What is expected -
Print the data below exactly as it stands, and keep the pictures out.

▼

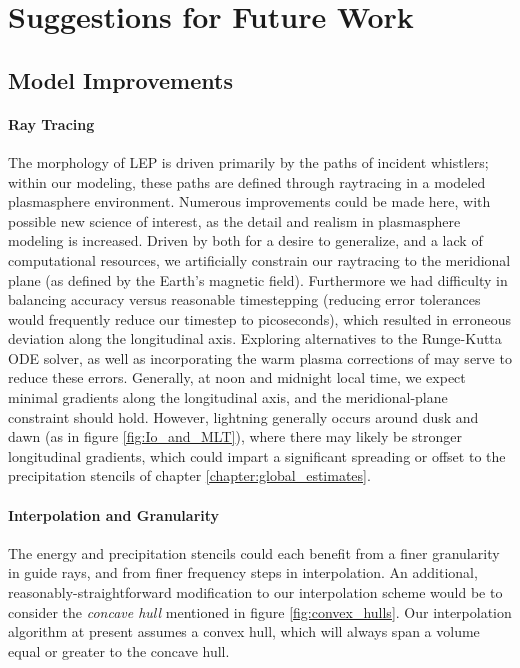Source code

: \section{Suggestions for Future Work}

\subsection{Model Improvements}
\paragraph{Ray Tracing}
The morphology of LEP is driven primarily by the paths of incident whistlers; within our modeling, these paths are defined through raytracing in a modeled plasmasphere environment. Numerous improvements could be made here, with possible new science of interest, as the detail and realism in plasmasphere modeling is increased. Driven by both for a desire to generalize, and a lack of computational resources, we artificially constrain our raytracing to the meridional plane (as defined by the Earth's magnetic field). Furthermore we had difficulty in balancing accuracy versus reasonable timestepping (reducing error tolerances would frequently reduce our timestep to picoseconds), which resulted in erroneous deviation along the longitudinal axis. Exploring alternatives to the Runge-Kutta ODE solver, as well as incorporating the warm plasma corrections of 
\cite{Maxworth2017} may serve to reduce these errors.
Generally, at noon and midnight local time, we expect minimal gradients along the longitudinal axis, and the meridional-plane constraint should hold. However, lightning generally occurs around dusk and dawn (as in figure \ref{fig:Io_and_MLT}), where there may likely be stronger longitudinal gradients, which could impart a significant spreading or offset to the precipitation stencils of chapter \ref{chapter:global_estimates}. %

\paragraph{Interpolation and Granularity}
The energy and precipitation stencils could each benefit from a finer granularity in guide rays, and from finer frequency steps in interpolation. An additional, reasonably-straightforward modification to our interpolation scheme would be to consider the \emph{concave hull} mentioned in figure \ref{fig:convex_hulls}. Our interpolation algorithm at present assumes a convex hull, which will always span a volume equal or greater to the concave hull.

▲

Worked solution -
Source code

: \section{Suggestions for Future Work}

\subsection{Model Improvements}
\paragraph{Ray Tracing}
The morphology of LEP is driven primarily by the paths of incident whistlers; within our modeling, these paths are defined through raytracing in a modeled plasmasphere environment. Numerous improvements could be made here, with possible new science of interest, as the detail and realism in plasmasphere modeling is increased. Driven by both for a desire to generalize, and a lack of computational resources, we artificially constrain our raytracing to the meridional plane (as defined by the Earth's magnetic field). Furthermore we had difficulty in balancing accuracy versus reasonable timestepping (reducing error tolerances would frequently reduce our timestep to picoseconds), which resulted in erroneous deviation along the longitudinal axis. Exploring alternatives to the Runge-Kutta ODE solver, as well as incorporating the warm plasma corrections of 
\cite{Maxworth2017} may serve to reduce these errors.
Generally, at noon and midnight local time, we expect minimal gradients along the longitudinal axis, and the meridional-plane constraint should hold. However, lightning generally occurs around dusk and dawn (as in figure \ref{fig:Io_and_MLT}), where there may likely be stronger longitudinal gradients, which could impart a significant spreading or offset to the precipitation stencils of chapter \ref{chapter:global_estimates}. %

\paragraph{Interpolation and Granularity}
The energy and precipitation stencils could each benefit from a finer granularity in guide rays, and from finer frequency steps in interpolation. An additional, reasonably-straightforward modification to our interpolation scheme would be to consider the \emph{concave hull} mentioned in figure \ref{fig:convex_hulls}. Our interpolation algorithm at present assumes a convex hull, which will always span a volume equal or greater to the concave hull.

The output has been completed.